Challenges and Benefits

Many trace elements serve as regulators of biological processes in the ocean, influencing marine ecosystem dynamics and the carbon cycle. But knowledge of the marine biogeochemical cycles of these essential elements, called micronutrients because of their ultra-low abundance in seawater, is surprisingly incomplete.

GEOTRACES is quantifying the supply, removal, chemical form, and distribution of micronutrients. This emphasis on understanding the processes regulating the marine biogeochemical cycles of trace elements will improve prediction of the availability of micronutrients, as well as of the transport and fate of contaminants in the ocean, and thereby help to protect the ocean environment.

Much of what is known about ocean conditions in the past and, therefore, about the ocean’s role in climate variability, is derived from trace element and isotope patterns recorded in marine archives (sediments, corals, etc.).

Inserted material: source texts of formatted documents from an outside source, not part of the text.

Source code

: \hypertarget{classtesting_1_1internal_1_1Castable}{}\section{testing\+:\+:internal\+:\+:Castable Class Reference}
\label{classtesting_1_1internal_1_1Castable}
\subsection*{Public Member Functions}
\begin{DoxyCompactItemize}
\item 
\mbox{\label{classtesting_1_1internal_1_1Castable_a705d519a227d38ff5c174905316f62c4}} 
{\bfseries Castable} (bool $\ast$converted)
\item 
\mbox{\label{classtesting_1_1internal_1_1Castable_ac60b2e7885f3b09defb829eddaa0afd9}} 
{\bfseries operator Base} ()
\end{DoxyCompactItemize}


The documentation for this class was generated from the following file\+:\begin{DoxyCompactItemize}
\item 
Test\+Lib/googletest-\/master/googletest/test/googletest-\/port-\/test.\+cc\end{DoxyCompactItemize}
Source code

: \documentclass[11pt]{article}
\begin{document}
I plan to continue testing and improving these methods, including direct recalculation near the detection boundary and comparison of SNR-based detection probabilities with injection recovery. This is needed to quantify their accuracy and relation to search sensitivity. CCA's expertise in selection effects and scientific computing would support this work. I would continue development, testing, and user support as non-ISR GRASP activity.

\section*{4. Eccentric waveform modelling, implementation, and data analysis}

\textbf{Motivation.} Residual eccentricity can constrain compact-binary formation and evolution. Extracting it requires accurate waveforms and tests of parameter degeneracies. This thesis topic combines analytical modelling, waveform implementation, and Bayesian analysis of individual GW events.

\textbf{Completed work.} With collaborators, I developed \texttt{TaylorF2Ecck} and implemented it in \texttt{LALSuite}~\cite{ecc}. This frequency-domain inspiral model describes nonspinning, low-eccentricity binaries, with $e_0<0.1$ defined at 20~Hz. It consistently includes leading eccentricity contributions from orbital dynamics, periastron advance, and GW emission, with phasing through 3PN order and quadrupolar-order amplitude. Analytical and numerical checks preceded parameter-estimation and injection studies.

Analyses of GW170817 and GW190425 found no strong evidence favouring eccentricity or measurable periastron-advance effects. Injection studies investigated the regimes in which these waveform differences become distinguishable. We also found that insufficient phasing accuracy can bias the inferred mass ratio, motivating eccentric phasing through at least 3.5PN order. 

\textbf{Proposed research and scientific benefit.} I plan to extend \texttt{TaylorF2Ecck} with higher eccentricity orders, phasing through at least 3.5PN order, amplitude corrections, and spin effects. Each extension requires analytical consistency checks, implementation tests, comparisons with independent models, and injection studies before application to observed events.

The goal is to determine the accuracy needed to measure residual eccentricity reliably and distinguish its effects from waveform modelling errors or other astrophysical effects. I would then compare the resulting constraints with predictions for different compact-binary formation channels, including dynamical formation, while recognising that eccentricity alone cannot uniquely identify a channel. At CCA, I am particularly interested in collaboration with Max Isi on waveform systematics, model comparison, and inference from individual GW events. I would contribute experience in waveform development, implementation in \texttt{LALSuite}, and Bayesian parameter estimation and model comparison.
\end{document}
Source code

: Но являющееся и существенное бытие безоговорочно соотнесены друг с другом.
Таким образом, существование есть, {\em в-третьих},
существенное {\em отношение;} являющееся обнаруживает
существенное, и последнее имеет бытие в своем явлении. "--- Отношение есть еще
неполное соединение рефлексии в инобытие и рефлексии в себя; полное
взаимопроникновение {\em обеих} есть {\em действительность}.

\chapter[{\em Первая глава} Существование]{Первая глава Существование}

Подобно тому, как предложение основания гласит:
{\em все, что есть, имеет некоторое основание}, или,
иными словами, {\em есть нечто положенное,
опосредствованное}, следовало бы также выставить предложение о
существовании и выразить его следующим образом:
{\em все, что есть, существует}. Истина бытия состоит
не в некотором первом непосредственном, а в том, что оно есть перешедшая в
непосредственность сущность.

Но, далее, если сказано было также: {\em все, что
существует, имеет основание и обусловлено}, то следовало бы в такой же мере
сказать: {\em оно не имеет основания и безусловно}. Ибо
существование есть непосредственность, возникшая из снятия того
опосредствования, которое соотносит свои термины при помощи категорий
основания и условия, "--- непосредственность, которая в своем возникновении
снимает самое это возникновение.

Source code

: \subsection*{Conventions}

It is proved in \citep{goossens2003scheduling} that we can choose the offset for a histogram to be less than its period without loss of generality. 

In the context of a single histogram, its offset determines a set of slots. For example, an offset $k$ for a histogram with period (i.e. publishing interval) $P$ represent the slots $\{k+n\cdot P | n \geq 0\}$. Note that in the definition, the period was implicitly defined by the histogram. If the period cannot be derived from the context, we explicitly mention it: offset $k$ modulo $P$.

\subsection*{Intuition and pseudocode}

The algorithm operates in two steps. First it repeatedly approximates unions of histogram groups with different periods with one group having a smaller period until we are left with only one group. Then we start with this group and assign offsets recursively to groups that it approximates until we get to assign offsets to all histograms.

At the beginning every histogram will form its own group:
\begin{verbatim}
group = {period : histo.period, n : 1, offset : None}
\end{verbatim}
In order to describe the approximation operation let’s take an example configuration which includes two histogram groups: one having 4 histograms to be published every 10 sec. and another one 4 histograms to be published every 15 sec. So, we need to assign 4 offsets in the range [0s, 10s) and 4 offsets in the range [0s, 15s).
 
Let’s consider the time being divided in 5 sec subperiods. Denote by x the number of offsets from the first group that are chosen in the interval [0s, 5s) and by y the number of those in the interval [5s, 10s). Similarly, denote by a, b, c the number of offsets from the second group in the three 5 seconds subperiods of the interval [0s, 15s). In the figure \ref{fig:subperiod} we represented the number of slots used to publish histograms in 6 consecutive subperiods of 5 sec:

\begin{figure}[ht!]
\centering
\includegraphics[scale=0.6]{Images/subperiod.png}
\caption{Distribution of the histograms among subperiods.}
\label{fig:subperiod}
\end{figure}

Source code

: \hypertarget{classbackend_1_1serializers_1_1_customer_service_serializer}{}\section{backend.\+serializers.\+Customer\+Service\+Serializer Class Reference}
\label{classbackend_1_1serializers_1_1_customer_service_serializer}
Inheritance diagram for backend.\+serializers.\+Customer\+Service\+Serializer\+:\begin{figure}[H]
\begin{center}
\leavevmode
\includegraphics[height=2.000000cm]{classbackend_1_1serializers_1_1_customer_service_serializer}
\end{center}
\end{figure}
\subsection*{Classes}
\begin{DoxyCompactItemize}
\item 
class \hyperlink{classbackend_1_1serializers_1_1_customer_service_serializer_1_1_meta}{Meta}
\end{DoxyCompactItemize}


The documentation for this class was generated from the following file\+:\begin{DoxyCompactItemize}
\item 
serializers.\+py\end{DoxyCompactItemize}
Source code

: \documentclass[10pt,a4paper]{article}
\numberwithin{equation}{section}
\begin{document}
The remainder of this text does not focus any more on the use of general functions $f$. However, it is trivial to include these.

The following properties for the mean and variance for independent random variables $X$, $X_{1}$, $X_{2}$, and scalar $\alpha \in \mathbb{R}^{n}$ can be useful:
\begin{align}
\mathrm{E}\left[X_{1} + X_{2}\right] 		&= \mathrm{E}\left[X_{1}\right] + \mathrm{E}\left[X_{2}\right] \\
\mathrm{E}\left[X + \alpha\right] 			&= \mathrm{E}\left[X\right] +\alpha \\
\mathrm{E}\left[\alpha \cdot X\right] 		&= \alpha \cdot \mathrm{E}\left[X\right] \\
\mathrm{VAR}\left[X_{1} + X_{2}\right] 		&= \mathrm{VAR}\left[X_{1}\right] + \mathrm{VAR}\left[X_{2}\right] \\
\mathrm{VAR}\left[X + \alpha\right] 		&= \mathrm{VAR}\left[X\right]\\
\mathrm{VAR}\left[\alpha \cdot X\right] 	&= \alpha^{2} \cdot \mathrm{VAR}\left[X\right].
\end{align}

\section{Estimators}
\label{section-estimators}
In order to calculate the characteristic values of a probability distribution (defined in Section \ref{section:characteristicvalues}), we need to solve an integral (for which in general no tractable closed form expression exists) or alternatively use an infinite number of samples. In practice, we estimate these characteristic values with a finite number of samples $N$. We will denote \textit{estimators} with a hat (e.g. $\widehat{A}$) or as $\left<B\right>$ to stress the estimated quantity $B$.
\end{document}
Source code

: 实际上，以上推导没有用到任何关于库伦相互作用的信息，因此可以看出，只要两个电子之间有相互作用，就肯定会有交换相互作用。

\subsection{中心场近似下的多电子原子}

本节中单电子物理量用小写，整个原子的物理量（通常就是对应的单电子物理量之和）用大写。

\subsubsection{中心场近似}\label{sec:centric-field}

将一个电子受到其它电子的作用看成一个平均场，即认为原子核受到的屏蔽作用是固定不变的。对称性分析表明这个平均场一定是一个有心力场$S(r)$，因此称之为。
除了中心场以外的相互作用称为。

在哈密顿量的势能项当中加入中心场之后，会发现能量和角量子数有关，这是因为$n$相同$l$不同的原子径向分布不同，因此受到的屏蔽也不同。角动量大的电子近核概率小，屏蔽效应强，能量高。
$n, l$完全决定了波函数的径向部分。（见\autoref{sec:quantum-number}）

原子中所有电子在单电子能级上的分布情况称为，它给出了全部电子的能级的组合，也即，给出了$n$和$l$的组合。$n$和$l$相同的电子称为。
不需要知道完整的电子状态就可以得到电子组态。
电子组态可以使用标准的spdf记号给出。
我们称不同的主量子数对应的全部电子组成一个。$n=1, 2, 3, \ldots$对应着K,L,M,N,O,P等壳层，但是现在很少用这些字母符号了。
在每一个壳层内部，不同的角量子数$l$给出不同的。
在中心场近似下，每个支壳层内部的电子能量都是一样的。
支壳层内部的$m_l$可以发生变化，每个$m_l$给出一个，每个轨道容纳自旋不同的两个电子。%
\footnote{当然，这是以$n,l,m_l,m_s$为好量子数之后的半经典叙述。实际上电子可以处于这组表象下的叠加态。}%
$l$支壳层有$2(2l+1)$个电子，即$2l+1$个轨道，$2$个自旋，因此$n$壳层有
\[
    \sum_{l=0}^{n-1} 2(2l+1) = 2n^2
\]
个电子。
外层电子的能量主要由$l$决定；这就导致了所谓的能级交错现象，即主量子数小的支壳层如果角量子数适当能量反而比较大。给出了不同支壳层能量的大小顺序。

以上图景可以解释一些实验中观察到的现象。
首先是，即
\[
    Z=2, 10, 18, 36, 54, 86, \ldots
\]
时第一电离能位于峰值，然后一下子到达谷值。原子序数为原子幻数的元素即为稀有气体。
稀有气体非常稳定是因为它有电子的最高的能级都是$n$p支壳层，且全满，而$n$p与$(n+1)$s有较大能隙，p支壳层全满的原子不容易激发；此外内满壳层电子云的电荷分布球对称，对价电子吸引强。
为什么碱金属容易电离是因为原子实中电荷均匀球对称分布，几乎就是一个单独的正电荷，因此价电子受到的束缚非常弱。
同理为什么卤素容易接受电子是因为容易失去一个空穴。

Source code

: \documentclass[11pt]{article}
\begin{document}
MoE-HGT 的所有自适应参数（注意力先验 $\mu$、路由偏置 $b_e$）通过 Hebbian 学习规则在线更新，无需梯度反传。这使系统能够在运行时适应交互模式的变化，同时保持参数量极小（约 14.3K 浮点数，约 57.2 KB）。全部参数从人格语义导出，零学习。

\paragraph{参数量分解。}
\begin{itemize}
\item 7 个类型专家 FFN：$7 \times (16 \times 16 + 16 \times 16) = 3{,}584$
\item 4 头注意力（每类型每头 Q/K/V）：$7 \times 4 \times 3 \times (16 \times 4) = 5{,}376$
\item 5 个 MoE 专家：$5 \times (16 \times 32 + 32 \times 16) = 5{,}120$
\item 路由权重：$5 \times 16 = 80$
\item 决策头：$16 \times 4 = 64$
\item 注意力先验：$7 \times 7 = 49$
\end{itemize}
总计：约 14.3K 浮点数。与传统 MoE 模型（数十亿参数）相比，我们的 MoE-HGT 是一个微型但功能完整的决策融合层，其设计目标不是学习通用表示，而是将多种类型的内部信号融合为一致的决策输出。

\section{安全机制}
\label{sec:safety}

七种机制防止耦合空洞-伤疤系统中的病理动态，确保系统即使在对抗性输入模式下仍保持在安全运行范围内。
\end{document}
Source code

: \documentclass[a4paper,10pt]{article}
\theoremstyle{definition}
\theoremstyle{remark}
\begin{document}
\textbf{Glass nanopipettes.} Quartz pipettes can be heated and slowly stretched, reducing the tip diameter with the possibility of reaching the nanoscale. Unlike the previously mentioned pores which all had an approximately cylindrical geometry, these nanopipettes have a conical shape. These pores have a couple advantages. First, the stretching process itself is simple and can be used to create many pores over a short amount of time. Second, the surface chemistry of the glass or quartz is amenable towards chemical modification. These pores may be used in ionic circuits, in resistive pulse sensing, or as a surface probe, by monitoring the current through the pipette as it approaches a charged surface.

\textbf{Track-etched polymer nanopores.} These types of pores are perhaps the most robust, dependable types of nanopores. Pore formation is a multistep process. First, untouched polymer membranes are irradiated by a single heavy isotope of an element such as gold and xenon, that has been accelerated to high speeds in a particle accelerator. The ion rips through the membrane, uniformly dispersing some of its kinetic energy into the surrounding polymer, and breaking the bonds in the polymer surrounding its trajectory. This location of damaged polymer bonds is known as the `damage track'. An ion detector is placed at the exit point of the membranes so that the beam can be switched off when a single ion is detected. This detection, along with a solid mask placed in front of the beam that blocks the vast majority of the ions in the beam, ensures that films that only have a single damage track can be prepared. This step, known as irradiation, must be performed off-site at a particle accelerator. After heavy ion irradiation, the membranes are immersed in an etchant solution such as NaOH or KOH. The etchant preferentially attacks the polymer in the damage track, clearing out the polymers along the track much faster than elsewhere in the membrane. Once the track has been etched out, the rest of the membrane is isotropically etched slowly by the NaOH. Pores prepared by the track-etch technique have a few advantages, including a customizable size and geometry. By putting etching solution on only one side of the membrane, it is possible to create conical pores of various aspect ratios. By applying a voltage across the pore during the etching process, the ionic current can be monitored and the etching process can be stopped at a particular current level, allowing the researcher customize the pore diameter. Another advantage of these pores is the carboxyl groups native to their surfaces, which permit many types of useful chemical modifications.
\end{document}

Greater knowledge of the processes governing the transition of these tracers into the marine archives in the modern ocean has already improved our understanding of past ocean conditions, from which predictions of future changes can be made more reliable.

GEOTRACES has created an open-access database, trained young researchers, and developed capacity for GEOTRACES science worldwide. This has resulted in the formation of a strong, well-qualified and interactive research community of marine geochemists who are answering questions about how trace elements affect, and respond to, the interactions of humankind with the ocean.